More important, Yousef's and Mr. Basit's heights do not match. A law
enforcement official, reading off the FBI arrest card, told me that
Yousef was "a titch" under 6 feet.
"You mean closer to 6 feet than 5-foot-11?"
"Yes," he replied.
I met with two of Mr. Basit's instructors in Britain, where, in
1989, he received an engineering degree before returning to Kuwait. They
said that Mr. Basit was much shorter than 6 feet. They were certain of
that.
Kuwait's Interior Ministry has a file on Mr. Basit. But documents
were removed from the file while information was put in that should not
have been, the law enforcement sources said. And Yousef's fingerprints
are in Mr. Basit's file, they said.
But everyone's fingerprints are unique. If Yousef is not Mr. Basit,
how did his fingerprints get into Mr. Basit's file? Someone switched
them.
And the only party that reasonably could have done so, and otherwise
tampered with the file, was Iraqi intelligence. Mr. Basit and his family
seem to have died during Iraqi's occupation of Kuwait, since they were
not found, while Yousef apparently assumed Mr. Basit's identity for his
terrorist activity.
To demonstrate that Yousef is an Iraqi intelligence agent, all that is
necessary is for those who knew Mr. Basit from before Iraq's invasion of
Kuwait to meet with Yousef and pronounce definitively whether he is Mr.
Basit.
New York FBI agents long suspected an Iraqi hand in the Trade Center
bombing but did not know how to demonstrate that conclusively.
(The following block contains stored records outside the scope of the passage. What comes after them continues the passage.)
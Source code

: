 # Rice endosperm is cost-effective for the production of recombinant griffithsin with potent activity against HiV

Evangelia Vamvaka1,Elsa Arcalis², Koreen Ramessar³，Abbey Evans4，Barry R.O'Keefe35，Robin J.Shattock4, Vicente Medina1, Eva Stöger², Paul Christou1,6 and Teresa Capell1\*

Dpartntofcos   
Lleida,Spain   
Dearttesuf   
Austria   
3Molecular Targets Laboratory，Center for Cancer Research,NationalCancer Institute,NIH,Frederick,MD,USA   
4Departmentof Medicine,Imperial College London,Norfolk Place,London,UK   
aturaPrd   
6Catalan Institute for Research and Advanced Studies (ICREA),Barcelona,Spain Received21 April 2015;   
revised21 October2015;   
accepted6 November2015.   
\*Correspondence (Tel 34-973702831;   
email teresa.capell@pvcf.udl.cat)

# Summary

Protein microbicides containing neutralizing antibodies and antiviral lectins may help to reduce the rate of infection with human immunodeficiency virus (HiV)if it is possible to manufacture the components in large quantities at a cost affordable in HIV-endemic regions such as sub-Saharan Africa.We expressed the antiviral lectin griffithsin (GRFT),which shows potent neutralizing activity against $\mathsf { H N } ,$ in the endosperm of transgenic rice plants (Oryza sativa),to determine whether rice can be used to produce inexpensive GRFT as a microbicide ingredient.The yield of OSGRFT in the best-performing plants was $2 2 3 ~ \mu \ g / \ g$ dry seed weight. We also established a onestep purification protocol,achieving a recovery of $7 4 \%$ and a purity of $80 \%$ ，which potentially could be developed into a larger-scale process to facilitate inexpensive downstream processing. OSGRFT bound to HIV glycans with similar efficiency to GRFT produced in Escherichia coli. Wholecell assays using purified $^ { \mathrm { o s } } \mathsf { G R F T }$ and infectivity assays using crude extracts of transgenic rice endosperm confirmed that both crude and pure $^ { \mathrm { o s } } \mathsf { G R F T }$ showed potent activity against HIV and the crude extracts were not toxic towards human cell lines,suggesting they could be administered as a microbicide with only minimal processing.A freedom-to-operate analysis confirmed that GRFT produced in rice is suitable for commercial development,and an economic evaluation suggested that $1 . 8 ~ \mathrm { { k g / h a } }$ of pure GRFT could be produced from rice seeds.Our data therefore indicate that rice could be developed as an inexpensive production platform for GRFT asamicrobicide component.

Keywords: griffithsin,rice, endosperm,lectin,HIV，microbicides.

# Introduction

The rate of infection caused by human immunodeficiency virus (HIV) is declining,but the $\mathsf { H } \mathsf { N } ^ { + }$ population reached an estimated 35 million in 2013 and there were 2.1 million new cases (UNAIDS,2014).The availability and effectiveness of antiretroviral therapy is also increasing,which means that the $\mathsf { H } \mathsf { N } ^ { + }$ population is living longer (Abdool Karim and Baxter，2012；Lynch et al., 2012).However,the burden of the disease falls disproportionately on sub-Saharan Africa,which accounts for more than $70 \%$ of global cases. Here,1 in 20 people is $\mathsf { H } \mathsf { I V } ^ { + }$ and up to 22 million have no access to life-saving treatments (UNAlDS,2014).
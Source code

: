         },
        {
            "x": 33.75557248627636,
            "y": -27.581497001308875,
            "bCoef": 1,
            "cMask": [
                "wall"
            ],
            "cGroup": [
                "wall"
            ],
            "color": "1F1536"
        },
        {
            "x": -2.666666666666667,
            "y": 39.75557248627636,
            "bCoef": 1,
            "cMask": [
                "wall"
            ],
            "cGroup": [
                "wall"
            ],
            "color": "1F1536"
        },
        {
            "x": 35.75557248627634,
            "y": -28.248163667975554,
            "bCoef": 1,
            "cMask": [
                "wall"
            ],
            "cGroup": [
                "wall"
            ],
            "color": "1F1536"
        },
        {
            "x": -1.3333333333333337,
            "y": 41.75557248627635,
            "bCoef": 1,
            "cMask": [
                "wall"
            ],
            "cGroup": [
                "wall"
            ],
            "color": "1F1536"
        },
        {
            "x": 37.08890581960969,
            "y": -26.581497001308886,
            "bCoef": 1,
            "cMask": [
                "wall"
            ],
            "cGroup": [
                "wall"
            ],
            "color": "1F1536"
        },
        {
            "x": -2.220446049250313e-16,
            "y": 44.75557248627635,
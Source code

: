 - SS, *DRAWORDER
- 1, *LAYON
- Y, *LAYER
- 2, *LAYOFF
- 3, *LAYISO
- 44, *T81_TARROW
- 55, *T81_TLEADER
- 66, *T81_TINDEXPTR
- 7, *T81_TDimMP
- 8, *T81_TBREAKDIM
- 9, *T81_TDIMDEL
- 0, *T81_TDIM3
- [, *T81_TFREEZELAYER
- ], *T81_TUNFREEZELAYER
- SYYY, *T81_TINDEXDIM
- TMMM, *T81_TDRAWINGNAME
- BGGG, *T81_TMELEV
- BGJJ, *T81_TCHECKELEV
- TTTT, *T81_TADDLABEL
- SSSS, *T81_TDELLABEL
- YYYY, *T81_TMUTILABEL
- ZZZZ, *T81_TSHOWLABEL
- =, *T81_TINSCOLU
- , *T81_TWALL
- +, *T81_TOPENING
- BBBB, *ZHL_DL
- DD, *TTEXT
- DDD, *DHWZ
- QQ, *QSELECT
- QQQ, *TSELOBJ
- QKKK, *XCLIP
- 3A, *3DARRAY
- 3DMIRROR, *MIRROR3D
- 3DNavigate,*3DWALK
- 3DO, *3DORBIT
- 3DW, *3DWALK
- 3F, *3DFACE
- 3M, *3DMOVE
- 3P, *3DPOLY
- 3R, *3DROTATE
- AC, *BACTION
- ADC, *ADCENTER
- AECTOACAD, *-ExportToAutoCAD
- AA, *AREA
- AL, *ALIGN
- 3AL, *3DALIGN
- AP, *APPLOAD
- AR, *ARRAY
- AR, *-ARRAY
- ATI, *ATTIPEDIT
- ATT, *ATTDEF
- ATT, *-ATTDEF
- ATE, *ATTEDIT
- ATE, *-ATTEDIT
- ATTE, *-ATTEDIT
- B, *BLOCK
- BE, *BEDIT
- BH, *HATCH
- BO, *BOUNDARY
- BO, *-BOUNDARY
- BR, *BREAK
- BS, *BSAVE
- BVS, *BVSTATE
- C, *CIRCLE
And the
White House thought it took care of the problem when it attacked Iraqi
intelligence headquarters on June 26, 1993, two days after the arrest of
the second set of New York bombing conspirators.
The strike was in response to Iraq's attempt to assassinate Mr. Bush,
as Mr. Clinton said. But it was also almost certainly meant for the
Trade Center bombing, too.
Laurie Mylroie is an associate at the Foreign Policy Research Institute,
an independent think tank based in Philadelphia.